Sınav ücreti, 1-9 Ekim 2020 tarihleri arasında ÖSYM’nin internet sayfasında yer alan “ÖDEMELER” alanından kredi kartı/banka kartı ile ÖSYM adına yatırılacaktır. Adaylar bankalardan sınav ücreti ödemesi yapmamalıdır. Ödeme işlemlerinden kaynaklanabilecek hatalardan ÖSYM ve Adalet Bakanlığı sorumlu olmayacaktır. Adaylar, başvuru işlemini yaptıktan sonra sınav ücretini yatırarak başvurularını tamamlayacaklardır. Sınav ücretini süresi içinde yatırmayan adayların başvuru kayıt bilgileri iptal edilecektir.

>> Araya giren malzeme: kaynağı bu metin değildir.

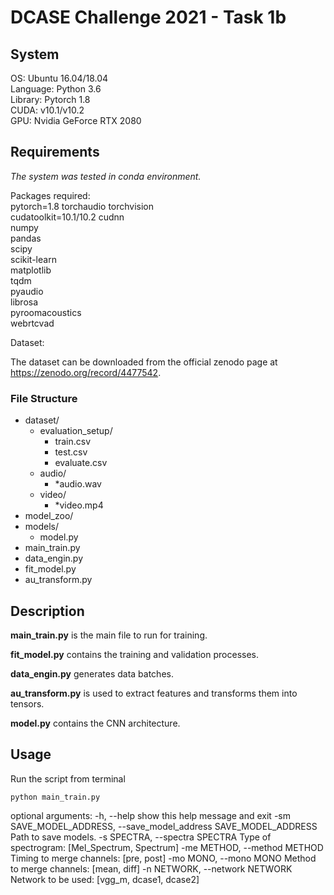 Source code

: # DCASE Challenge 2021 - Task 1b

## System

OS: Ubuntu 16.04/18.04  
Language: Python 3.6  
Library: Pytorch 1.8  
CUDA: v10.1/v10.2  
GPU: Nvidia GeForce RTX 2080

## Requirements
*The system was tested in conda environment.*

Packages required:  
pytorch=1.8 torchaudio torchvision  
cudatoolkit=10.1/10.2 cudnn  
numpy  
pandas  
scipy  
scikit-learn  
matplotlib  
tqdm  
pyaudio  
librosa  
pyroomacoustics  
webrtcvad  

Dataset:  

The dataset can be downloaded from the official zenodo page at https://zenodo.org/record/4477542.

### File Structure

* dataset/
    * evaluation_setup/
        * train.csv
        * test.csv
        * evaluate.csv
    * audio/
        * *audio.wav
    * video/
        * *video.mp4
* model_zoo/
* models/
    * model.py
* main_train.py
* data_engin.py
* fit_model.py
* au_transform.py

## Description

**main_train.py** is the main file to run for training.

**fit_model.py** contains the training and validation processes.

**data_engin.py** generates data batches.

**au_transform.py** is used to extract features and transforms them into tensors.

**model.py** contains the CNN architecture.

## Usage

Run the script from terminal  
  
    python main_train.py

optional arguments:
  -h, --help            show this help message and exit
  -sm SAVE_MODEL_ADDRESS, --save_model_address SAVE_MODEL_ADDRESS
                        Path to save models.
  -s SPECTRA, --spectra SPECTRA
                        Type of spectrogram: [Mel_Spectrum, Spectrum]
  -me METHOD, --method METHOD
                        Timing to merge channels: [pre, post]
  -mo MONO, --mono MONO
                        Method to merge channels: [mean, diff]
  -n NETWORK, --network NETWORK
                        Network to be used: [vgg_m, dcase1, dcase2] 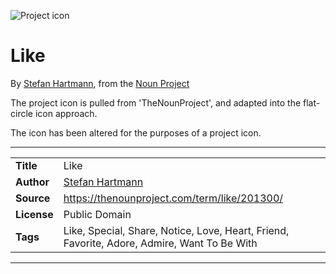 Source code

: ![Project icon](../../icon/icon.png)
# Like
By [Stefan Hartmann](https://thenounproject.com/spirenzo), from the [Noun Project](https://thenounproject.com/term/like/201300/)

The project icon is pulled from 'TheNounProject', and adapted into the flat-circle icon approach.

The icon has been altered for the purposes of a project icon.

---
|||
|---|---|
|**Title**|Like|
|**Author**|[Stefan Hartmann](https://thenounproject.com/spirenzo)|
|**Source**|https://thenounproject.com/term/like/201300/|
|**License**|Public Domain|
|**Tags**|Like, Special, Share, Notice, Love, Heart, Friend, Favorite, Adore, Admire, Want To Be With|

--- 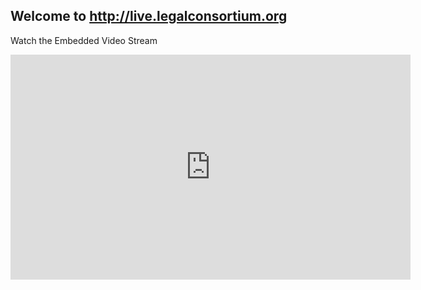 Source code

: ## Welcome to http://live.legalconsortium.org

Watch the Embedded Video Stream

 <iframe width="640" height="360" src="https://www.youtube.com/embed/BJxta3Q_Ufg" frameborder="0" allowfullscreen></iframe>



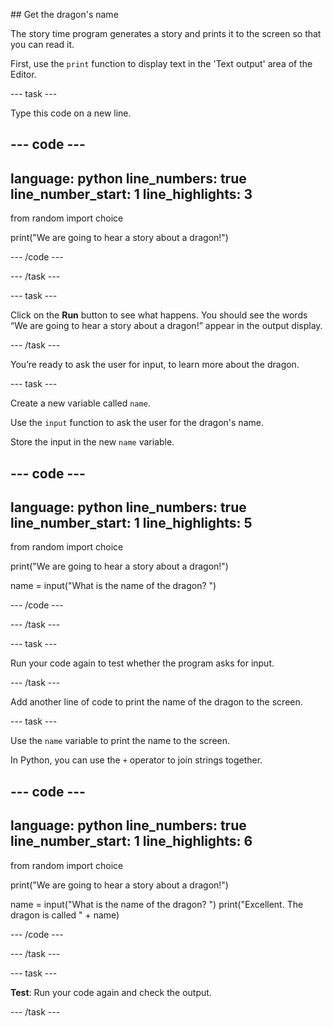 ## Get the dragon's name

The story time program generates a story and prints it to the screen so that you can read it. 

First, use the `print` function to display text in the 'Text output' area of the Editor.

--- task ---

Type this code on a new line.

--- code ---
---
language: python
line_numbers: true
line_number_start: 1
line_highlights: 3
---
from random import choice

print("We are going to hear a story about a dragon!")

--- /code ---

--- /task ---

--- task ---

Click on the <strong>Run</strong> button to see what happens. You should see the words “We are going to hear a story about a dragon!” appear in the output display.

--- /task ---

You’re ready to ask the user for input, to learn more about the dragon.

--- task ---

Create a new variable called `name`. 

Use the `input` function to ask the user for the dragon's name. 

Store the input in the new `name` variable.

--- code ---
---
language: python
line_numbers: true
line_number_start: 1
line_highlights: 5
---
from random import choice

print("We are going to hear a story about a dragon!")

name = input("What is the name of the dragon? ")

--- /code ---

--- /task ---

--- task ---

Run your code again to test whether the program asks for input.

--- /task ---


Add another line of code to print the name of the dragon to the screen. 

--- task ---

Use the `name` variable to print the name to the screen. 

In Python, you can use the `+` operator to join strings together.

--- code ---
---
language: python
line_numbers: true
line_number_start: 1
line_highlights: 6
---
from random import choice

print("We are going to hear a story about a dragon!")

name = input("What is the name of the dragon? ")
print("Excellent. The dragon is called " + name)

--- /code ---

--- /task ---

--- task ---

**Test**: Run your code again and check the output.

--- /task --- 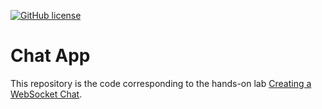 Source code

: [![GitHub license](https://img.shields.io/badge/license-Apache%20License%202.0-blue.svg?style=flat)](https://www.apache.org/licenses/LICENSE-2.0)


# Chat App





This repository is the code corresponding to the hands-on lab [Creating a WebSocket Chat](https://ktor.io/docs/creating-web-socket-chat.html).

Başvuru bilgileri sisteme kaydedilen ancak, sınav ücretini süresi içinde yatırmayan adayların başvuru kayıt bilgileri iptal edilecek ve bina/salon atamaları yapılmayacağından bu adaylara Sınava Giriş Belgesi düzenlenmeyecektir.
Engel/sağlık sorunu olan adaylar, bir üniversite veya devlet hastanesinden alacakları sağlık kurulu raporları ile belgelendirmek kaydıyla engel/sağlık durumlarına uygun olarak “Engelli Salonu”nda sınava alınacaklardır.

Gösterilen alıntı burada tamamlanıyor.